45 seconds. Numbers are illustrative, not exact — adjust if students push back. The key point: CoT is not free and in agents the cost accumulates across turns. This directly extends the context management mindset from Module 4.

---

# Prompt Templates and Version Control

A prompt template is a reusable structure with placeholders for variable content.

.split-left[
```python
REVIEW_TEMPLATE = """
<instructions>
Review the following code for bugs,
style violations, and security issues.
Return a JSON array of findings:
[{type, severity, line, description}]
</instructions>

<code>
{code}
</code>
"""
```
]

.split-right[
Templates make prompts:
- **Consistent** across runs
- **Reviewable** — diffable like any file
- **Testable** — input/output behavior can be checked

.callout[Treat prompts as code. Store in version control. Commit improvements. Revert regressions.]
]

???
60 seconds. The template example is directly applicable to the coding agent they'll build. The "prompts as code" principle is the key takeaway — it's an engineering discipline, not a creative exercise.

---

# Key Takeaways

1. **Clarity and specificity** — vague prompts produce vague results; constrain format, length, style, and scope

2. **Positive over negative** — define what the output looks like, not what to avoid

3. **Anti-patterns to avoid** — conflicting guidance, instruction overload, buried key info, assumed context

4. **Structure helps** — XML tags delineate content types; markdown headers signal scope

5. **CoT is a tradeoff** — use for complex multi-step tasks; skip for simple or high-frequency calls

6. **Prompts are code** — version control, test, iterate

???
30 seconds. Read through the list; emphasize #6 as the framing for everything that follows in the module.

---

# Next: System Prompt Architecture

These principles apply everywhere. System prompts have their own structural requirements.

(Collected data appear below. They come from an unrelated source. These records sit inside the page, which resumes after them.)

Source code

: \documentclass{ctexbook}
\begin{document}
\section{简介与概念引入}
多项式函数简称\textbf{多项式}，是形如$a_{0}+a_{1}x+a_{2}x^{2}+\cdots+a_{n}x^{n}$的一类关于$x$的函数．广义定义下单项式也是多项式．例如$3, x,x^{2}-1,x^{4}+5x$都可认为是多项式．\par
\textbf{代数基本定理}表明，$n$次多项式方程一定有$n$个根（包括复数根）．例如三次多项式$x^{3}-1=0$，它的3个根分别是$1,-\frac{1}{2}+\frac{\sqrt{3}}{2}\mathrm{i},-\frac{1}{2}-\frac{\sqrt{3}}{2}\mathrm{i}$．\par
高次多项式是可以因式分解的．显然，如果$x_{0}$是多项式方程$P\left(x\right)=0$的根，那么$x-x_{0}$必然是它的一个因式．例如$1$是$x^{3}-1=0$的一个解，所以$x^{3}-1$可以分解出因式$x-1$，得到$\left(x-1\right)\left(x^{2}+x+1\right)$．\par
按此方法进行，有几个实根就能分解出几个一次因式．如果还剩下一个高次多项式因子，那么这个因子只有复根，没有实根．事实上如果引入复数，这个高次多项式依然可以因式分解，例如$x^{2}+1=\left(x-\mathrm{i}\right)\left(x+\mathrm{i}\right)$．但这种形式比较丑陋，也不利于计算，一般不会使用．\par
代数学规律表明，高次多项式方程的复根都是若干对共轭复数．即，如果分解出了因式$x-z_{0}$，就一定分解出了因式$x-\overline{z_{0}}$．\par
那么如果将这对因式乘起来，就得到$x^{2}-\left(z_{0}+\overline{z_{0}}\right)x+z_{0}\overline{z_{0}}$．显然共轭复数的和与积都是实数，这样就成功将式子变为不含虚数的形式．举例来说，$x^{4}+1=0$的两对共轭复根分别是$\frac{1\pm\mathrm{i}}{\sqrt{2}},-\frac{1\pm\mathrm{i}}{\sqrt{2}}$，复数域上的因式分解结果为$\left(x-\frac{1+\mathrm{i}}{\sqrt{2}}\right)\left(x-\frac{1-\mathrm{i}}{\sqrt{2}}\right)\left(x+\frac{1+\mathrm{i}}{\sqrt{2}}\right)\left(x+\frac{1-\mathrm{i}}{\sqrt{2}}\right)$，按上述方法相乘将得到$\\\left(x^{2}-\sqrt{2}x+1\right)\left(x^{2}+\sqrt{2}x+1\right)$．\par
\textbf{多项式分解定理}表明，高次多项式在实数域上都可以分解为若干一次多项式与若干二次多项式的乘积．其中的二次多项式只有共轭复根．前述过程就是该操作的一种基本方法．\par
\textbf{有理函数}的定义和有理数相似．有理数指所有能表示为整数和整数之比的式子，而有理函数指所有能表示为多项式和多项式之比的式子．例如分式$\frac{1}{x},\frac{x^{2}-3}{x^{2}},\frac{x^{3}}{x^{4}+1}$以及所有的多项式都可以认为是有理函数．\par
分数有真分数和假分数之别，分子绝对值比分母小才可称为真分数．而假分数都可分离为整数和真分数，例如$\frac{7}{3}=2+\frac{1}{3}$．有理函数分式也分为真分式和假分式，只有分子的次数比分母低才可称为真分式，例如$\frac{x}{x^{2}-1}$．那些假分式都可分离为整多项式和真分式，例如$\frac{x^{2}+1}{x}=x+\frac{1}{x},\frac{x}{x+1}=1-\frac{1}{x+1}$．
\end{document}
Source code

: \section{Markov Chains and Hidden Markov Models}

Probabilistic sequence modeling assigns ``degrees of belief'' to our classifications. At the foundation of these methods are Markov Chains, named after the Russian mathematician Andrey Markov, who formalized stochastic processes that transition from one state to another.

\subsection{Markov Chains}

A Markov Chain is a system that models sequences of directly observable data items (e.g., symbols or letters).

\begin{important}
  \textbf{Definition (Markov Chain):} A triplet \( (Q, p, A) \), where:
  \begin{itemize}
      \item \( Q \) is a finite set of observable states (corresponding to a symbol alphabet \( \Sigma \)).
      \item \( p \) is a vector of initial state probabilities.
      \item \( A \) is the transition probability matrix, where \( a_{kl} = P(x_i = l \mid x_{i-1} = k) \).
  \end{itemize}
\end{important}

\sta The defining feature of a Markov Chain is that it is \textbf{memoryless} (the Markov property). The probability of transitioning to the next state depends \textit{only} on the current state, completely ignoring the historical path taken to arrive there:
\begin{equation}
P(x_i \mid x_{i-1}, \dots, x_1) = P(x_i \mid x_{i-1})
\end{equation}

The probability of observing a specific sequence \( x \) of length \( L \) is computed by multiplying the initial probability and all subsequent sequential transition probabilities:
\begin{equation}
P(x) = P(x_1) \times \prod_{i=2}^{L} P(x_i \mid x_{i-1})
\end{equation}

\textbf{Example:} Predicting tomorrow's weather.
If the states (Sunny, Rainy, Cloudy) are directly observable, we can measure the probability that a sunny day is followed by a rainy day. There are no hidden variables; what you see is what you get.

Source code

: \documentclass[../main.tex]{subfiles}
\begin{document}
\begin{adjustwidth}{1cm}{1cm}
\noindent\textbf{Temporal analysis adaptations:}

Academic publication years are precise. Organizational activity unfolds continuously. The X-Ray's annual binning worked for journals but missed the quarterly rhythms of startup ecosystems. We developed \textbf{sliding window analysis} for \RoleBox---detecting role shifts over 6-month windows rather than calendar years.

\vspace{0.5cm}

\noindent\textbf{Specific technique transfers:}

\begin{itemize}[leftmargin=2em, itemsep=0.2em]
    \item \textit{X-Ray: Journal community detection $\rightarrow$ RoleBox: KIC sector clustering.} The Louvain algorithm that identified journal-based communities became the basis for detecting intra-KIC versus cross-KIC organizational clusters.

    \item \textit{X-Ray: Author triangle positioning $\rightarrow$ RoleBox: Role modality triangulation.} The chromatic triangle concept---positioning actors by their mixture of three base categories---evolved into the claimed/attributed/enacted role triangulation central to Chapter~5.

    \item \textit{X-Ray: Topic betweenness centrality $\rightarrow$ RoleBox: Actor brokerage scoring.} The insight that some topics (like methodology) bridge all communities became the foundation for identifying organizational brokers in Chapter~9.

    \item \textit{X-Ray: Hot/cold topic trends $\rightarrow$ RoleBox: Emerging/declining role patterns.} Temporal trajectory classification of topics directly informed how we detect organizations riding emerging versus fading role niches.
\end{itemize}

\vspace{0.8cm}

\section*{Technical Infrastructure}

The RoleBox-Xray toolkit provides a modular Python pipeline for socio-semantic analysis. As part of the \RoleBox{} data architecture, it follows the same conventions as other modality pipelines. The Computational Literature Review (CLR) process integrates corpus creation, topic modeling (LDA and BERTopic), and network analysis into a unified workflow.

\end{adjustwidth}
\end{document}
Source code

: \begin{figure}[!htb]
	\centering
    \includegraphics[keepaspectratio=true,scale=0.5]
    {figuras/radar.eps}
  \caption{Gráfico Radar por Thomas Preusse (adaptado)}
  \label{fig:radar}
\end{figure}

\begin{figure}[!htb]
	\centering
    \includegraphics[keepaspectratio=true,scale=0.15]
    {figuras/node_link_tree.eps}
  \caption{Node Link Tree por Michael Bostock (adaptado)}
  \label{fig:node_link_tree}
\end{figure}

- What goes in a system prompt — and in what order
- How token budget shapes what you include
- Why native tool use outperforms text parsing
- How to design tool descriptions the model will follow

.info[Lab 3 — The Booking Agent — applies everything from this lecture. You'll write a system prompt for a scheduling agent, diagnose failures, and measure the effect on both accuracy and token usage.]

???
30 seconds. Brief forward pointer to 5.2 and the lab. Don't over-explain Lab 3 here — just name it. Students should feel like they now have concrete techniques to apply.